**Supplied records**.
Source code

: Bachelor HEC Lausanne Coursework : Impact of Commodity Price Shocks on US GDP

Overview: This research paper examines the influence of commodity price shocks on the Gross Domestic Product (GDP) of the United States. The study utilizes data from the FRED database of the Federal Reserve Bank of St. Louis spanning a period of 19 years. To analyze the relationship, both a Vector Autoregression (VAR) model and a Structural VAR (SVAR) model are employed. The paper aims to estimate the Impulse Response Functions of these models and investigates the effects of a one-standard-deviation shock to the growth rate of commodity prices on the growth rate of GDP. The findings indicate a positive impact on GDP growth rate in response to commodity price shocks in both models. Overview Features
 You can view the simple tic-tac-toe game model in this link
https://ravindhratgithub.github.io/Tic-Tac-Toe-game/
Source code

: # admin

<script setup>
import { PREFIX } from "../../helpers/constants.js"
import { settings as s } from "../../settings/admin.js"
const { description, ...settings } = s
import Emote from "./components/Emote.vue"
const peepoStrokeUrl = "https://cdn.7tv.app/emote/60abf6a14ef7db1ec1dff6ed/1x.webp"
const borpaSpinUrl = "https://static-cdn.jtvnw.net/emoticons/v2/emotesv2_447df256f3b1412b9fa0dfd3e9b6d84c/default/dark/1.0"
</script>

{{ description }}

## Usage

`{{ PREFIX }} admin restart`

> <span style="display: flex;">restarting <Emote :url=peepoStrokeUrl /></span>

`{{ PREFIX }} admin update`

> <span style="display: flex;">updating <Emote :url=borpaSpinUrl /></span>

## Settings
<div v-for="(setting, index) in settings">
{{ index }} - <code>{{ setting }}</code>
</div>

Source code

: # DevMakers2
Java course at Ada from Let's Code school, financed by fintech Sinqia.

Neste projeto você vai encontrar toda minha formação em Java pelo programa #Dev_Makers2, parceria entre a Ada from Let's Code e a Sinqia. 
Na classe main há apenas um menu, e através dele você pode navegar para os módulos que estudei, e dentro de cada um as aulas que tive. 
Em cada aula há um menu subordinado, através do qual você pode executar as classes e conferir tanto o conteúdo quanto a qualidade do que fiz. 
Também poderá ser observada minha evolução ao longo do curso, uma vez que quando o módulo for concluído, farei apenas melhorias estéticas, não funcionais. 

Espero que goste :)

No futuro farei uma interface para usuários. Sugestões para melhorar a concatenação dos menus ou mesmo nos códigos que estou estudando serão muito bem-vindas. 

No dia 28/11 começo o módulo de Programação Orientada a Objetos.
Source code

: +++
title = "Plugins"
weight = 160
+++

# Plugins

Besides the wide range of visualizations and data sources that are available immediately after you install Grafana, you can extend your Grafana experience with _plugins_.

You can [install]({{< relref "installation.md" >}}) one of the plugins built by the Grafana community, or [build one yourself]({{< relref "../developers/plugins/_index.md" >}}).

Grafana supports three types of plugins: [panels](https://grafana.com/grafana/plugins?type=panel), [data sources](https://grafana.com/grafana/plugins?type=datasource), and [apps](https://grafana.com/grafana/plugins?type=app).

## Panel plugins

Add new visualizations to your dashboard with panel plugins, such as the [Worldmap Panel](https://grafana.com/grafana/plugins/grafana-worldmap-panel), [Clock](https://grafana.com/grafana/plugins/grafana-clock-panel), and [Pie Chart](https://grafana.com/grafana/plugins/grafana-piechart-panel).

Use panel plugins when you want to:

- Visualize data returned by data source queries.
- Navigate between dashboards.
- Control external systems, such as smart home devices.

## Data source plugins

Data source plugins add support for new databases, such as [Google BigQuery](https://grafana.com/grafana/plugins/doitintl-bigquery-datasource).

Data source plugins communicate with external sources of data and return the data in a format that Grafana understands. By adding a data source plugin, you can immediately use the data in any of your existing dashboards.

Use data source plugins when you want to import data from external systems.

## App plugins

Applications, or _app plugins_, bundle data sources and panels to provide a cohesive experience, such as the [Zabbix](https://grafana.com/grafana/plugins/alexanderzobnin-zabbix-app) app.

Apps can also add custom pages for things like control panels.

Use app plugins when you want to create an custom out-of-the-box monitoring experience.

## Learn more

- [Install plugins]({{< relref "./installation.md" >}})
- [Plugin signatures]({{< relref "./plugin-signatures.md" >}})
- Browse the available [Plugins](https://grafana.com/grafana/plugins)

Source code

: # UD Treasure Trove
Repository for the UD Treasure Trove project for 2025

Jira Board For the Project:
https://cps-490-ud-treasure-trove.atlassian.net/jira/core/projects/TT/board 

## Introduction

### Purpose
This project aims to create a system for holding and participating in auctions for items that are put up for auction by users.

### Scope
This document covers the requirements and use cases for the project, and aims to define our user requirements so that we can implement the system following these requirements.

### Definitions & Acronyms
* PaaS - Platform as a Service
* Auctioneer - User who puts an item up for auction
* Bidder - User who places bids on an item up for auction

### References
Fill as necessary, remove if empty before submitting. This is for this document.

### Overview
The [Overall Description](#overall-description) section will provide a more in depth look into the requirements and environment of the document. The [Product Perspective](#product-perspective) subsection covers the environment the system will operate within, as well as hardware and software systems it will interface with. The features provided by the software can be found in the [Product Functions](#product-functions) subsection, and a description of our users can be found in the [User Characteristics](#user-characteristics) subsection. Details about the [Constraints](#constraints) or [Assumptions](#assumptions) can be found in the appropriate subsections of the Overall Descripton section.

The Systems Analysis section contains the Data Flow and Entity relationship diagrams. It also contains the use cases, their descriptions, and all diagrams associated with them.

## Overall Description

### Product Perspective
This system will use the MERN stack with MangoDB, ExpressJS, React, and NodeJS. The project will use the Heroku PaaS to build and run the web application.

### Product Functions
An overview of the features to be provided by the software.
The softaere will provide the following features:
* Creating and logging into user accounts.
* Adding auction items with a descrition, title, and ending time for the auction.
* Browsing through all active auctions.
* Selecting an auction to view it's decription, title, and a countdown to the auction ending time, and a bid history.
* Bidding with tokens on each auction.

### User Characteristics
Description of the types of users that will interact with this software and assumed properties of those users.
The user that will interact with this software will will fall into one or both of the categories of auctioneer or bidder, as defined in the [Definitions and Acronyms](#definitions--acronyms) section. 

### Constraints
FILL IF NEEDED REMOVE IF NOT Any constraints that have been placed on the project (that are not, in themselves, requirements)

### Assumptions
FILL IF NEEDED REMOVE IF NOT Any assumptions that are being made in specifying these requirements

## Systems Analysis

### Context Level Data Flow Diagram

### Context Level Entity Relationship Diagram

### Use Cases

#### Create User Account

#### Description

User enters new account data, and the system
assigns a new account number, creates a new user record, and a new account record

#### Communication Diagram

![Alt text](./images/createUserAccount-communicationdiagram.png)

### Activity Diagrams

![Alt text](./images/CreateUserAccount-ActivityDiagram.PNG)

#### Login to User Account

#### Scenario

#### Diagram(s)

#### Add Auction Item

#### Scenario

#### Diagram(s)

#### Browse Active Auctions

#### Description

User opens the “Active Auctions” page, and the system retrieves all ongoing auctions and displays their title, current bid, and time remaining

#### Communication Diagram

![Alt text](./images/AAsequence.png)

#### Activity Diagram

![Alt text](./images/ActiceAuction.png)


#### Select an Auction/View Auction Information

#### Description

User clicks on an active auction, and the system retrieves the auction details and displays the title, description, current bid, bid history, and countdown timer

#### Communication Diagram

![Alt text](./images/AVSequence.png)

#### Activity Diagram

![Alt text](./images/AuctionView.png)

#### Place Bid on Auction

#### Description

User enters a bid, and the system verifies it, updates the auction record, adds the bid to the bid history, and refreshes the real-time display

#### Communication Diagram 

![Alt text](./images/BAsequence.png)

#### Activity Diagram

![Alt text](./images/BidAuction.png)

**Task to carry out**.
All of the entries should be transcribed exactly as they appear.

**Solution to this task**.
Source code

: Bachelor HEC Lausanne Coursework : Impact of Commodity Price Shocks on US GDP

Overview: This research paper examines the influence of commodity price shocks on the Gross Domestic Product (GDP) of the United States. The study utilizes data from the FRED database of the Federal Reserve Bank of St. Louis spanning a period of 19 years. To analyze the relationship, both a Vector Autoregression (VAR) model and a Structural VAR (SVAR) model are employed. The paper aims to estimate the Impulse Response Functions of these models and investigates the effects of a one-standard-deviation shock to the growth rate of commodity prices on the growth rate of GDP. The findings indicate a positive impact on GDP growth rate in response to commodity price shocks in both models. Overview Features
 You can view the simple tic-tac-toe game model in this link
https://ravindhratgithub.github.io/Tic-Tac-Toe-game/
Source code

: # admin

<script setup>
import { PREFIX } from "../../helpers/constants.js"
import { settings as s } from "../../settings/admin.js"
const { description, ...settings } = s
import Emote from "./components/Emote.vue"
const peepoStrokeUrl = "https://cdn.7tv.app/emote/60abf6a14ef7db1ec1dff6ed/1x.webp"
const borpaSpinUrl = "https://static-cdn.jtvnw.net/emoticons/v2/emotesv2_447df256f3b1412b9fa0dfd3e9b6d84c/default/dark/1.0"
</script>

{{ description }}

## Usage

`{{ PREFIX }} admin restart`

> <span style="display: flex;">restarting <Emote :url=peepoStrokeUrl /></span>

`{{ PREFIX }} admin update`

> <span style="display: flex;">updating <Emote :url=borpaSpinUrl /></span>

## Settings
<div v-for="(setting, index) in settings">
{{ index }} - <code>{{ setting }}</code>
</div>

Source code

: # DevMakers2
Java course at Ada from Let's Code school, financed by fintech Sinqia.

Neste projeto você vai encontrar toda minha formação em Java pelo programa #Dev_Makers2, parceria entre a Ada from Let's Code e a Sinqia. 
Na classe main há apenas um menu, e através dele você pode navegar para os módulos que estudei, e dentro de cada um as aulas que tive. 
Em cada aula há um menu subordinado, através do qual você pode executar as classes e conferir tanto o conteúdo quanto a qualidade do que fiz. 
Também poderá ser observada minha evolução ao longo do curso, uma vez que quando o módulo for concluído, farei apenas melhorias estéticas, não funcionais. 

Espero que goste :)

No futuro farei uma interface para usuários. Sugestões para melhorar a concatenação dos menus ou mesmo nos códigos que estou estudando serão muito bem-vindas. 

No dia 28/11 começo o módulo de Programação Orientada a Objetos.
Source code

: +++
title = "Plugins"
weight = 160
+++

# Plugins

Besides the wide range of visualizations and data sources that are available immediately after you install Grafana, you can extend your Grafana experience with _plugins_.

You can [install]({{< relref "installation.md" >}}) one of the plugins built by the Grafana community, or [build one yourself]({{< relref "../developers/plugins/_index.md" >}}).

Grafana supports three types of plugins: [panels](https://grafana.com/grafana/plugins?type=panel), [data sources](https://grafana.com/grafana/plugins?type=datasource), and [apps](https://grafana.com/grafana/plugins?type=app).

## Panel plugins

Add new visualizations to your dashboard with panel plugins, such as the [Worldmap Panel](https://grafana.com/grafana/plugins/grafana-worldmap-panel), [Clock](https://grafana.com/grafana/plugins/grafana-clock-panel), and [Pie Chart](https://grafana.com/grafana/plugins/grafana-piechart-panel).

Use panel plugins when you want to:

- Visualize data returned by data source queries.
- Navigate between dashboards.
- Control external systems, such as smart home devices.

## Data source plugins

Data source plugins add support for new databases, such as [Google BigQuery](https://grafana.com/grafana/plugins/doitintl-bigquery-datasource).

Data source plugins communicate with external sources of data and return the data in a format that Grafana understands. By adding a data source plugin, you can immediately use the data in any of your existing dashboards.

Use data source plugins when you want to import data from external systems.

## App plugins

Applications, or _app plugins_, bundle data sources and panels to provide a cohesive experience, such as the [Zabbix](https://grafana.com/grafana/plugins/alexanderzobnin-zabbix-app) app.

Apps can also add custom pages for things like control panels.

Use app plugins when you want to create an custom out-of-the-box monitoring experience.

## Learn more

- [Install plugins]({{< relref "./installation.md" >}})
- [Plugin signatures]({{< relref "./plugin-signatures.md" >}})
- Browse the available [Plugins](https://grafana.com/grafana/plugins)

Source code

: # UD Treasure Trove
Repository for the UD Treasure Trove project for 2025

Jira Board For the Project:
https://cps-490-ud-treasure-trove.atlassian.net/jira/core/projects/TT/board 

## Introduction

### Purpose
This project aims to create a system for holding and participating in auctions for items that are put up for auction by users.

### Scope
This document covers the requirements and use cases for the project, and aims to define our user requirements so that we can implement the system following these requirements.

### Definitions & Acronyms
* PaaS - Platform as a Service
* Auctioneer - User who puts an item up for auction
* Bidder - User who places bids on an item up for auction

### References
Fill as necessary, remove if empty before submitting. This is for this document.

### Overview
The [Overall Description](#overall-description) section will provide a more in depth look into the requirements and environment of the document. The [Product Perspective](#product-perspective) subsection covers the environment the system will operate within, as well as hardware and software systems it will interface with. The features provided by the software can be found in the [Product Functions](#product-functions) subsection, and a description of our users can be found in the [User Characteristics](#user-characteristics) subsection. Details about the [Constraints](#constraints) or [Assumptions](#assumptions) can be found in the appropriate subsections of the Overall Descripton section.

The Systems Analysis section contains the Data Flow and Entity relationship diagrams. It also contains the use cases, their descriptions, and all diagrams associated with them.

## Overall Description

### Product Perspective
This system will use the MERN stack with MangoDB, ExpressJS, React, and NodeJS. The project will use the Heroku PaaS to build and run the web application.

### Product Functions
An overview of the features to be provided by the software.
The softaere will provide the following features:
* Creating and logging into user accounts.
* Adding auction items with a descrition, title, and ending time for the auction.
* Browsing through all active auctions.
* Selecting an auction to view it's decription, title, and a countdown to the auction ending time, and a bid history.
* Bidding with tokens on each auction.

### User Characteristics
Description of the types of users that will interact with this software and assumed properties of those users.
The user that will interact with this software will will fall into one or both of the categories of auctioneer or bidder, as defined in the [Definitions and Acronyms](#definitions--acronyms) section. 

### Constraints
FILL IF NEEDED REMOVE IF NOT Any constraints that have been placed on the project (that are not, in themselves, requirements)

### Assumptions
FILL IF NEEDED REMOVE IF NOT Any assumptions that are being made in specifying these requirements

## Systems Analysis

### Context Level Data Flow Diagram

### Context Level Entity Relationship Diagram

### Use Cases

#### Create User Account

#### Description

User enters new account data, and the system
assigns a new account number, creates a new user record, and a new account record

#### Communication Diagram

![Alt text](./images/createUserAccount-communicationdiagram.png)

### Activity Diagrams

![Alt text](./images/CreateUserAccount-ActivityDiagram.PNG)

#### Login to User Account

#### Scenario

#### Diagram(s)

#### Add Auction Item

#### Scenario

#### Diagram(s)

#### Browse Active Auctions

#### Description

User opens the “Active Auctions” page, and the system retrieves all ongoing auctions and displays their title, current bid, and time remaining

#### Communication Diagram

![Alt text](./images/AAsequence.png)

#### Activity Diagram

![Alt text](./images/ActiceAuction.png)


#### Select an Auction/View Auction Information

#### Description

User clicks on an active auction, and the system retrieves the auction details and displays the title, description, current bid, bid history, and countdown timer

#### Communication Diagram

![Alt text](./images/AVSequence.png)

#### Activity Diagram

![Alt text](./images/AuctionView.png)

#### Place Bid on Auction

#### Description

User enters a bid, and the system verifies it, updates the auction record, adds the bid to the bid history, and refreshes the real-time display

#### Communication Diagram 

![Alt text](./images/BAsequence.png)

#### Activity Diagram

![Alt text](./images/BidAuction.png)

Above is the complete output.